### WORK INSTRUCTION
Would you restate the entries below word for word, starting at the first line and ending with the one that has "G2G is framework"?

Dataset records

□ □ □ □ □

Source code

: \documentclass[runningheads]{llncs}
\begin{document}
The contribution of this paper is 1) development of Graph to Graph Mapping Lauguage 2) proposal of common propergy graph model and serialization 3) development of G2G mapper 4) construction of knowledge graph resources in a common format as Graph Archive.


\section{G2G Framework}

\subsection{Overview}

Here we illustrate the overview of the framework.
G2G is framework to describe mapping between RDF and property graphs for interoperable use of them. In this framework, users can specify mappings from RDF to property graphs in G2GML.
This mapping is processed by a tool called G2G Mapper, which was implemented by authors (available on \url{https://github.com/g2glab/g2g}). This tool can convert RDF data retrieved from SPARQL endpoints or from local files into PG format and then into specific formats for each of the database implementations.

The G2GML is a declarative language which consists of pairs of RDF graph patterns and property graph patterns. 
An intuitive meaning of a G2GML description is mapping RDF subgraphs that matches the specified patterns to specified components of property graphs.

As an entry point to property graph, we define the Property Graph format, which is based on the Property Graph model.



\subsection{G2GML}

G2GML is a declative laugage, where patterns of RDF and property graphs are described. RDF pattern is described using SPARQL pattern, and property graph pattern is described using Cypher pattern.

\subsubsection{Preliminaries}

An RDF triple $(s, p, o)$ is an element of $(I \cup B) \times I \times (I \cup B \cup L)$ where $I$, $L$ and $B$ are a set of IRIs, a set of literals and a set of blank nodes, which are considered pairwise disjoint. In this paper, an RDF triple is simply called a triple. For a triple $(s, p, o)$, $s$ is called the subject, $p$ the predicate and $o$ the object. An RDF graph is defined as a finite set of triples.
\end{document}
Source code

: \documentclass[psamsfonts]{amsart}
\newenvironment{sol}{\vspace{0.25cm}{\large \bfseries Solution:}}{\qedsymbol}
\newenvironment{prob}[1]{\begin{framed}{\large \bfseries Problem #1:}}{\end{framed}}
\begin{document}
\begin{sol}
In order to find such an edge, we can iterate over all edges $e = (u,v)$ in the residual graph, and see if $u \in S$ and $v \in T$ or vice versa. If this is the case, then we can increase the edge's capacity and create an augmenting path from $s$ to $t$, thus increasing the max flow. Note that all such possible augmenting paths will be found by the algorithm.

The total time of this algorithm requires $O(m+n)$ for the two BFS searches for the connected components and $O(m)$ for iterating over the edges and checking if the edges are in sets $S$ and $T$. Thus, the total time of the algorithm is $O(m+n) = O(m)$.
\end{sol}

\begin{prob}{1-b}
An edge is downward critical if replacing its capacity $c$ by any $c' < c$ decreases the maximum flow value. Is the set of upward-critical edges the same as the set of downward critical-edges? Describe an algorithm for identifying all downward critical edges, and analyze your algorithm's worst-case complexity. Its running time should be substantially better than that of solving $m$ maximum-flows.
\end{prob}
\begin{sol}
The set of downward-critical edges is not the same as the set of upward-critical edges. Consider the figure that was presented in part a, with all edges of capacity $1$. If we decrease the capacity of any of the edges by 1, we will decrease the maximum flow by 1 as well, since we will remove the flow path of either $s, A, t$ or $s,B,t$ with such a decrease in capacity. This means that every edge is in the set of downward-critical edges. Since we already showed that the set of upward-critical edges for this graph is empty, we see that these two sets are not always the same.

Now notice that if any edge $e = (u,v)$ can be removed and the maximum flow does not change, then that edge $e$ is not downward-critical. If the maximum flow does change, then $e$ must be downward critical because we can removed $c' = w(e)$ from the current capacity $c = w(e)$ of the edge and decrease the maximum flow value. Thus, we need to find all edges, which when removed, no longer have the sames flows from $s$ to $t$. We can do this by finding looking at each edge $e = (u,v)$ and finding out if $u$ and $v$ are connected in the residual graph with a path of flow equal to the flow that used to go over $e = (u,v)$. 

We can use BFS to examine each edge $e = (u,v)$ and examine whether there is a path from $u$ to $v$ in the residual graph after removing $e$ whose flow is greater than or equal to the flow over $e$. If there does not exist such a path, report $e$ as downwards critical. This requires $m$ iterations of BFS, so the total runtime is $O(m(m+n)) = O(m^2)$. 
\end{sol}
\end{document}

□ □ □ □ □

### SOLVED PROBLEM
Source code

: \documentclass[runningheads]{llncs}
\begin{document}
The contribution of this paper is 1) development of Graph to Graph Mapping Lauguage 2) proposal of common propergy graph model and serialization 3) development of G2G mapper 4) construction of knowledge graph resources in a common format as Graph Archive.


\section{G2G Framework}

\subsection{Overview}

Here we illustrate the overview of the framework.
G2G is framework to describe mapping between RDF and property graphs for interoperable use of them. In this framework, users can specify mappings from RDF to property graphs in G2GML.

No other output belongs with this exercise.